円覚寺塔頭 龍隠庵 餅つき | 鎌倉歳時記

鎌倉歳時記

定年後、大好きな鎌倉での生活に憧れ、移住計画や、その後の鎌倉での生活の日々を語ろうと思います。家族を大阪に置き、一人生活を鎌倉の歳時記を通し、趣味の歴史や寺社仏閣等を綴っていきす。

 

 円覚寺塔頭 龍隠庵については昨年十一月に記載させて頂いたので寺院についての記載は省略させていただきます。私が、まだ仕事をしていた七・八年前に、東京、横浜、大船、藤沢で仕事をする際は水木金を当て、金曜の昼過ぎに仕事を終えるようにして、金曜の夕方近くから土曜の夕方まで鎌倉に行き寺院巡りをしていた。その際、龍隠庵は廃屋のような状態であった。しかし、円覚寺を見渡す最高の眺望の場所であり、四年ほど前に伺った時は、屋根にビニールシートが掛けられ、寺院として手入れされているところだった。

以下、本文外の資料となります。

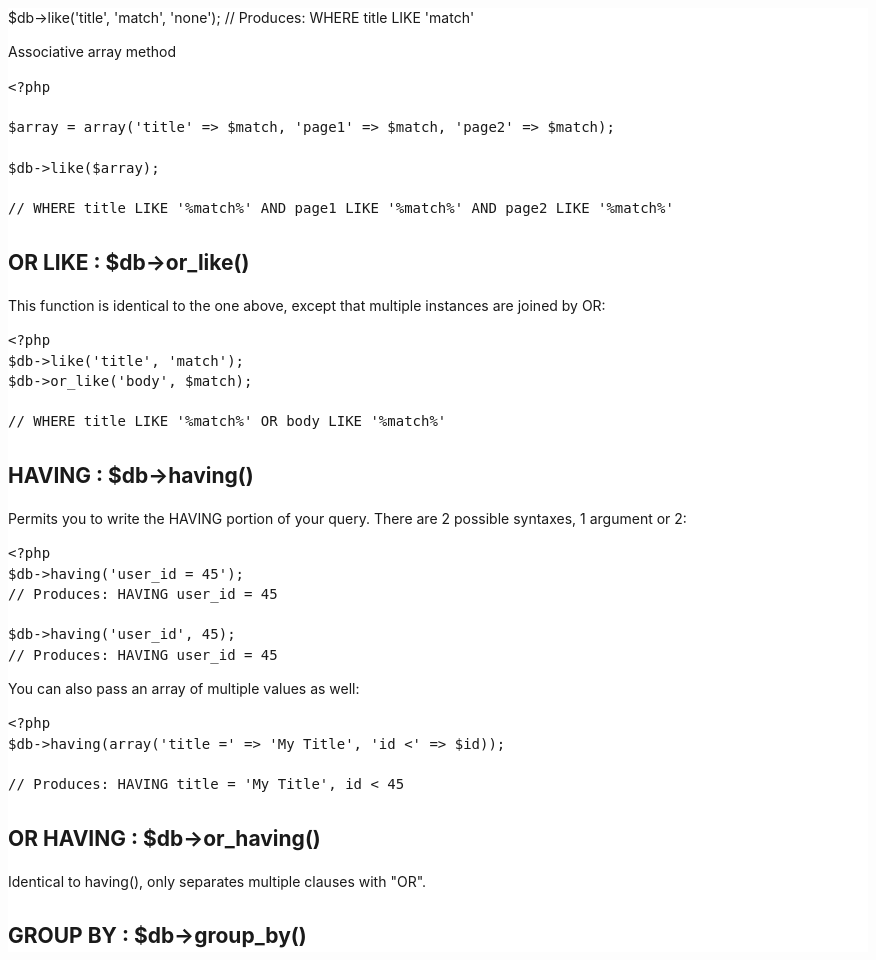 $db-&gt;like(&#39;title&#39;, &#39;match&#39;, &#39;none&#39;);
// Produces: WHERE title LIKE &#39;match&#39; 
</pre>

<p>Associative array method</p>

<pre>
&lt;?php

$array = array(&#39;title&#39; =&gt; $match, &#39;page1&#39; =&gt; $match, &#39;page2&#39; =&gt; $match);

$db-&gt;like($array);

// WHERE title LIKE &#39;%match%&#39; AND page1 LIKE &#39;%match%&#39; AND page2 LIKE &#39;%match%&#39;
</pre>

<h2>OR LIKE : $db-&gt;or_like()</h2>

<p>This function is identical to the one above, except that multiple instances are joined by OR:</p>

<pre>
&lt;?php
$db-&gt;like(&#39;title&#39;, &#39;match&#39;);
$db-&gt;or_like(&#39;body&#39;, $match);

// WHERE title LIKE &#39;%match%&#39; OR body LIKE &#39;%match%&#39;
</pre>

<h2>HAVING : $db-&gt;having()</h2>

<p>Permits you to write the HAVING portion of your query. There are 2 possible syntaxes, 1 argument or 2:</p>

<pre>
&lt;?php
$db-&gt;having(&#39;user_id = 45&#39;);
// Produces: HAVING user_id = 45

$db-&gt;having(&#39;user_id&#39;, 45);
// Produces: HAVING user_id = 45
</pre>

<p>You can also pass an array of multiple values as well:</p>

<pre>
&lt;?php
$db-&gt;having(array(&#39;title =&#39; =&gt; &#39;My Title&#39;, &#39;id &lt;&#39; =&gt; $id));

// Produces: HAVING title = &#39;My Title&#39;, id &lt; 45
</pre>

<h2>OR HAVING : $db-&gt;or_having()</h2>

<p>Identical to having(), only separates multiple clauses with &quot;OR&quot;.</p>

<h2>GROUP BY : $db-&gt;group_by()</h2>
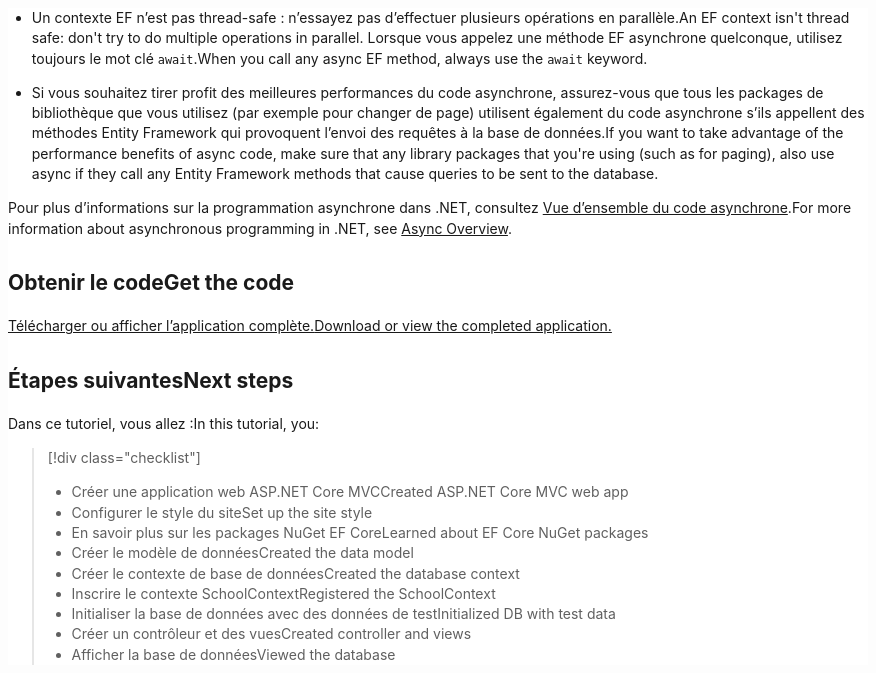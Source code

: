 * <span data-ttu-id="6e2d2-339">Un contexte EF n’est pas thread-safe : n’essayez pas d’effectuer plusieurs opérations en parallèle.</span><span class="sxs-lookup"><span data-stu-id="6e2d2-339">An EF context isn't thread safe: don't try to do multiple operations in parallel.</span></span> <span data-ttu-id="6e2d2-340">Lorsque vous appelez une méthode EF asynchrone quelconque, utilisez toujours le mot clé `await`.</span><span class="sxs-lookup"><span data-stu-id="6e2d2-340">When you call any async EF method, always use the `await` keyword.</span></span>

* <span data-ttu-id="6e2d2-341">Si vous souhaitez tirer profit des meilleures performances du code asynchrone, assurez-vous que tous les packages de bibliothèque que vous utilisez (par exemple pour changer de page) utilisent également du code asynchrone s’ils appellent des méthodes Entity Framework qui provoquent l’envoi des requêtes à la base de données.</span><span class="sxs-lookup"><span data-stu-id="6e2d2-341">If you want to take advantage of the performance benefits of async code, make sure that any library packages that you're using (such as for paging), also use async if they call any Entity Framework methods that cause queries to be sent to the database.</span></span>

<span data-ttu-id="6e2d2-342">Pour plus d’informations sur la programmation asynchrone dans .NET, consultez [Vue d’ensemble du code asynchrone](/dotnet/articles/standard/async).</span><span class="sxs-lookup"><span data-stu-id="6e2d2-342">For more information about asynchronous programming in .NET, see [Async Overview](/dotnet/articles/standard/async).</span></span>

## <a name="get-the-code"></a><span data-ttu-id="6e2d2-343">Obtenir le code</span><span class="sxs-lookup"><span data-stu-id="6e2d2-343">Get the code</span></span>

[<span data-ttu-id="6e2d2-344">Télécharger ou afficher l’application complète.</span><span class="sxs-lookup"><span data-stu-id="6e2d2-344">Download or view the completed application.</span></span>](https://github.com/dotnet/AspNetCore.Docs/tree/master/aspnetcore/data/ef-mvc/intro/samples/cu-final)

## <a name="next-steps"></a><span data-ttu-id="6e2d2-345">Étapes suivantes</span><span class="sxs-lookup"><span data-stu-id="6e2d2-345">Next steps</span></span>

<span data-ttu-id="6e2d2-346">Dans ce tutoriel, vous allez :</span><span class="sxs-lookup"><span data-stu-id="6e2d2-346">In this tutorial, you:</span></span>

> [!div class="checklist"]
> * <span data-ttu-id="6e2d2-347">Créer une application web ASP.NET Core MVC</span><span class="sxs-lookup"><span data-stu-id="6e2d2-347">Created ASP.NET Core MVC web app</span></span>
> * <span data-ttu-id="6e2d2-348">Configurer le style du site</span><span class="sxs-lookup"><span data-stu-id="6e2d2-348">Set up the site style</span></span>
> * <span data-ttu-id="6e2d2-349">En savoir plus sur les packages NuGet EF Core</span><span class="sxs-lookup"><span data-stu-id="6e2d2-349">Learned about EF Core NuGet packages</span></span>
> * <span data-ttu-id="6e2d2-350">Créer le modèle de données</span><span class="sxs-lookup"><span data-stu-id="6e2d2-350">Created the data model</span></span>
> * <span data-ttu-id="6e2d2-351">Créer le contexte de base de données</span><span class="sxs-lookup"><span data-stu-id="6e2d2-351">Created the database context</span></span>
> * <span data-ttu-id="6e2d2-352">Inscrire le contexte SchoolContext</span><span class="sxs-lookup"><span data-stu-id="6e2d2-352">Registered the SchoolContext</span></span>
> * <span data-ttu-id="6e2d2-353">Initialiser la base de données avec des données de test</span><span class="sxs-lookup"><span data-stu-id="6e2d2-353">Initialized DB with test data</span></span>
> * <span data-ttu-id="6e2d2-354">Créer un contrôleur et des vues</span><span class="sxs-lookup"><span data-stu-id="6e2d2-354">Created controller and views</span></span>
> * <span data-ttu-id="6e2d2-355">Afficher la base de données</span><span class="sxs-lookup"><span data-stu-id="6e2d2-355">Viewed the database</span></span>
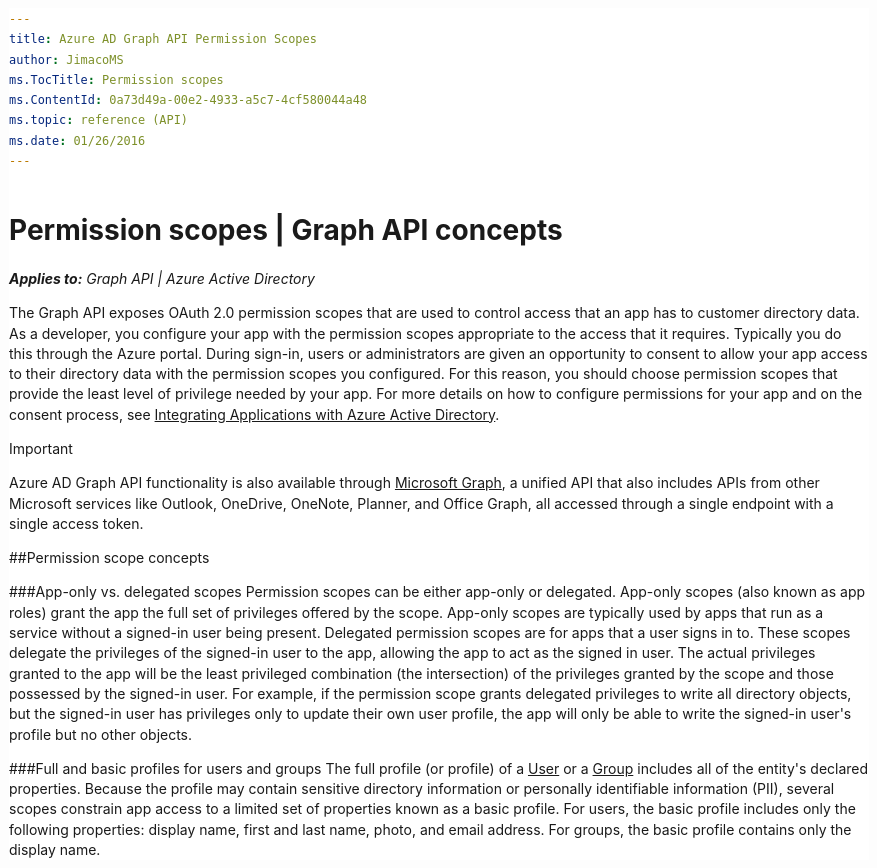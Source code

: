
 ```yaml
---
title: Azure AD Graph API Permission Scopes
author: JimacoMS
ms.TocTitle: Permission scopes
ms.ContentId: 0a73d49a-00e2-4933-a5c7-4cf580044a48
ms.topic: reference (API)
ms.date: 01/26/2016
---
```



# Permission scopes | Graph API concepts

 _**Applies to:** Graph API | Azure Active Directory_

The Graph API exposes OAuth 2.0 permission scopes that are used to control access that an app has to customer directory data. As a developer, you configure your app with the permission scopes appropriate to the access that it requires. Typically you do this through the Azure portal. During sign-in, users or administrators are given an opportunity to consent to allow your app access to their directory data with the permission scopes you configured. For this reason, you should choose permission scopes that provide the least level of privilege needed by your app. For more details on how to configure permissions for your app and on the consent process, see [Integrating Applications with Azure Active Directory](https://azure.microsoft.com/documentation/articles/active-directory-integrating-applications/).

> [!IMPORTANT]
> Azure AD Graph API functionality is also available through [Microsoft Graph](https://graph.microsoft.io/), a unified API that also includes APIs from other Microsoft services like Outlook, OneDrive, OneNote, Planner, and Office Graph, all accessed through a single endpoint with a single access token.

##Permission scope concepts <a id="PermissionScopeConcepts"></a>

###App-only vs. delegated scopes
Permission scopes can be either app-only or delegated. App-only scopes  (also known as app roles) grant the app the full set of privileges offered by the scope. App-only scopes are typically used by apps that run as a service without a signed-in user being present. Delegated permission scopes are for apps that a user signs in to. These scopes delegate the privileges of the signed-in user to the app, allowing the app to act as the signed in user. The actual privileges granted to the app will be the least privileged combination (the intersection) of the privileges granted by the scope and those possessed by the signed-in user. For example, if the permission scope grants delegated privileges to write all directory objects, but the signed-in user has privileges only to update their own user profile, the app will only be able to write the signed-in user's profile but no other objects.

###Full and basic profiles for users and groups
The full profile (or profile) of a [User](../api/entity-and-complex-type-reference.md#UserEntity) or a [Group](../api/entity-and-complex-type-reference.md#GroupEntity) includes all of the entity's declared properties. Because the profile may contain sensitive directory information or personally identifiable information (PII), several scopes constrain app access to a limited set of properties known as a basic profile. For users, the basic profile includes only the following properties: display name, first and last name, photo, and email address. For groups, the basic profile contains only the display name. 
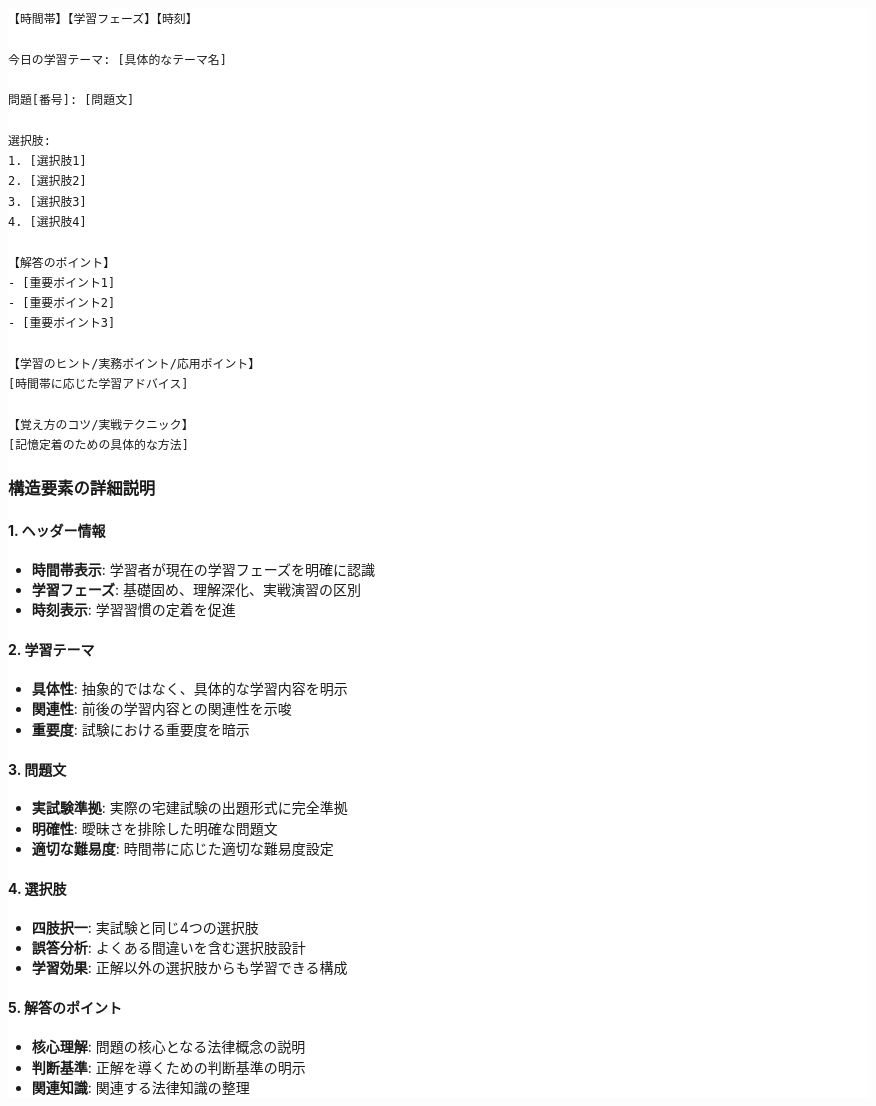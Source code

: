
 ```
【時間帯】【学習フェーズ】【時刻】

今日の学習テーマ: [具体的なテーマ名]

問題[番号]: [問題文]

選択肢:
1. [選択肢1]
2. [選択肢2]
3. [選択肢3]
4. [選択肢4]

【解答のポイント】
- [重要ポイント1]
- [重要ポイント2]
- [重要ポイント3]

【学習のヒント/実務ポイント/応用ポイント】
[時間帯に応じた学習アドバイス]

【覚え方のコツ/実戦テクニック】
[記憶定着のための具体的な方法]
```

### 構造要素の詳細説明

#### 1. ヘッダー情報
- **時間帯表示**: 学習者が現在の学習フェーズを明確に認識
- **学習フェーズ**: 基礎固め、理解深化、実戦演習の区別
- **時刻表示**: 学習習慣の定着を促進

#### 2. 学習テーマ
- **具体性**: 抽象的ではなく、具体的な学習内容を明示
- **関連性**: 前後の学習内容との関連性を示唆
- **重要度**: 試験における重要度を暗示

#### 3. 問題文
- **実試験準拠**: 実際の宅建試験の出題形式に完全準拠
- **明確性**: 曖昧さを排除した明確な問題文
- **適切な難易度**: 時間帯に応じた適切な難易度設定

#### 4. 選択肢
- **四肢択一**: 実試験と同じ4つの選択肢
- **誤答分析**: よくある間違いを含む選択肢設計
- **学習効果**: 正解以外の選択肢からも学習できる構成

#### 5. 解答のポイント
- **核心理解**: 問題の核心となる法律概念の説明
- **判断基準**: 正解を導くための判断基準の明示
- **関連知識**: 関連する法律知識の整理

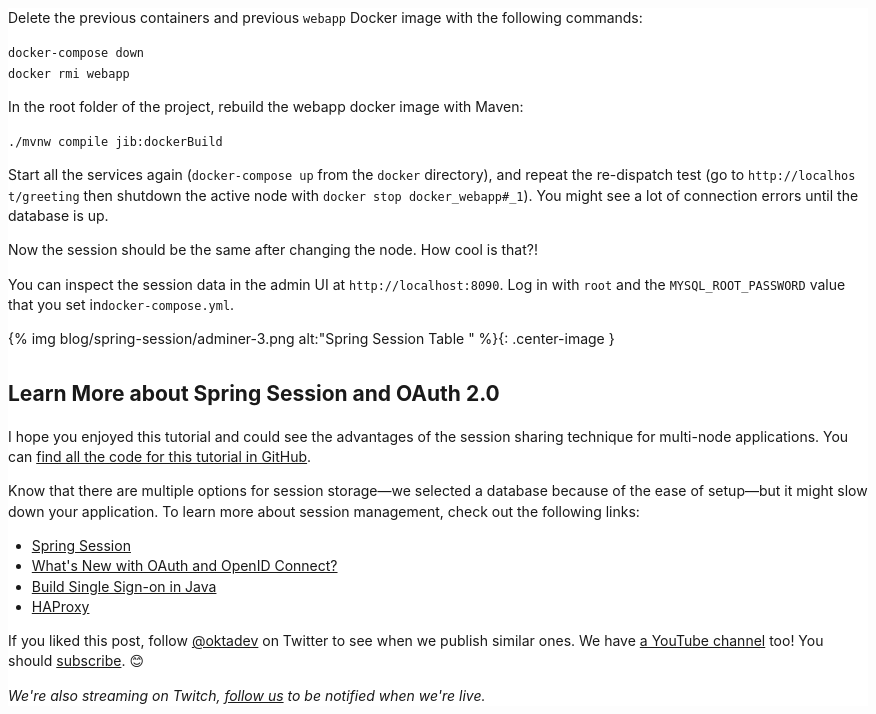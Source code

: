 Delete the previous containers and previous `webapp` Docker image with the following commands:

 ```shell
docker-compose down
docker rmi webapp
 ```

 In the root folder of the project, rebuild the webapp docker image with Maven:

```shell
./mvnw compile jib:dockerBuild
```

Start all the services again (`docker-compose up` from the `docker` directory), and repeat the re-dispatch test (go to `http://localhost/greeting` then shutdown the active node with `docker stop docker_webapp#_1`). You might see a lot of connection errors until the database is up.

Now the session should be the same after changing the node. How cool is that?!

You can inspect the session data in the admin UI at `http://localhost:8090`. Log in with `root` and the `MYSQL_ROOT_PASSWORD` value that you set in`docker-compose.yml`.

{% img blog/spring-session/adminer-3.png alt:"Spring Session Table " %}{: .center-image }

## Learn More about Spring Session and OAuth 2.0

I hope you enjoyed this tutorial and could see the advantages of the session sharing technique for multi-node applications. You can [find all the code for this tutorial in GitHub](https://github.com/oktadeveloper/okta-spring-session-mysql-example).

Know that there are multiple options for session storage—we selected a database because of the ease of setup—but it might slow down your application. To learn more about session management, check out the following links:

- [Spring Session](https://docs.spring.io/spring-session/docs/current/reference/html5/)
- [What's New with OAuth and OpenID Connect?](/blog/2020/04/09/whats-new-with-oauth-and-oidc)
- [Build Single Sign-on in Java](/blog/2020/01/29/java-single-sign-on)
- [HAProxy](http://cbonte.github.io/haproxy-dconv/2.3/intro.html#3)

If you liked this post, follow [@oktadev](https://twitter.com/oktadev) on Twitter to see when we publish similar ones. We have [a YouTube channel](https://youtube.com/oktadev) too! You should [subscribe](https://youtube.com/c/oktadev?sub_confirmation=1). 😊

_We're also streaming on Twitch, [follow us](https://www.twitch.tv/oktadev) to be notified when we're live._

 私が鎌倉に住み着き、令和元年の風入れの時に伺った際は、眺望を見渡すベンチもできており、京絞りの展示会も行われ、御住職とお話ができ、名刺交換をさせて頂いた。御住職のご努力で、この様に再興され、また、私にもお手伝いができる事が有れば何時でもおしゃってくださいと寺院を跡にした。それ以降、ブログの取材やブログ配信、大阪との行き来等で訪れる事は出来ず、十二月二十八日に年末の御挨拶に伺った。

 

 階段を登って行くと騒がしく、餅つきの用意がされている。その周りに男性十人ほどで二十代は三人、また屋内に女性十名ほどが様々な準備をされていた。御住職にお会いし、覚えて頂いていたようで、「連絡しようと思っていたんだけれど忙しく、今日は餅つきで、餅でも搗いて行ってください」と言われ、一時間程度の事と思い待つことにした。もち米が蒸し上がらないため、その間に周りにおられた方と自己紹介しながら時間をつぶした。時計を見ると十一時を過ぎていた。この日は事前準備の餅つきで、本番は明日の二十九日である。今日、搗いた餅は明日持って帰っていただく。小餅や伸し餅は最低でも一晩、冷やさないと型崩れや、切れないためである。ようやく、もち米が蒸し上がり二つの臼で討ち始めた。何十年ぶりかの餅つきで当初はぎこちなく、また病気の事もあるので無理はせず餅を搗いた。二十分強、蒸す時間がかかるため、二度ほど付きあがると、各自用意されたカレーライスを御馳走になる。時間が経つにつれ、世間話や、私が今年五月に鎌倉に来た事等の話や、各それぞれの人達の寺院との関係、職業等のお話など聞く事が出来き、檀家の方や御住職の友人、私のような人の集まりであった。今日は一日をつぶす覚悟を決めた。安全確認や明日の予定等を餅の付く合間に決め、事故が無いよう再度確認した。かなりの量の餅をつき四時過ぎに終了する事が出来た。明日は今日の量の三割くらい多く搗くため、八時ぐらいの集合になり、私もすでにその中に含まれていた。山門をくぐると暗くなっていた。

 

 翌朝、九時過ぎには付き始め、十時くらいになると檀家の人や一般の方々がやって来た。午後三時の終了を目途に餅搗き大会が始まった。餡子、きな粉、大根おろしの餅、そして、けんちん汁が振る舞われる。餅を搗きたい人は、ある程度、搗きあがってから順番に打ってもらう。小さな子供から老人、外国人の男性女性まで総勢七百人ほどの参加があったと言われた。帰りには搗いた小餅と伸し餅のお土産にして頂く。また日本人でパタゴニアから戻ってきた中学生と小学生の姉妹が二人で返し手と、搗き手になって息の合ったしぐさが非常に可愛かった。みんなが二・三日後には、どこか痛くなるよねと言いながら、後片付けを終え寺院を跡にしたのは昨日と同じ時間であった。毎年二十九日前後に行われているとの事だ。

 

 人の御縁とは不思議なもので、このように交友が広まってゆく、人々の優しさに感謝して、一日が無事に終了した。大晦日、元旦と神事が多く、行く所は決めていたが、この餅つきが入り、楽しく、あっという間に年末の時間が過ぎていった。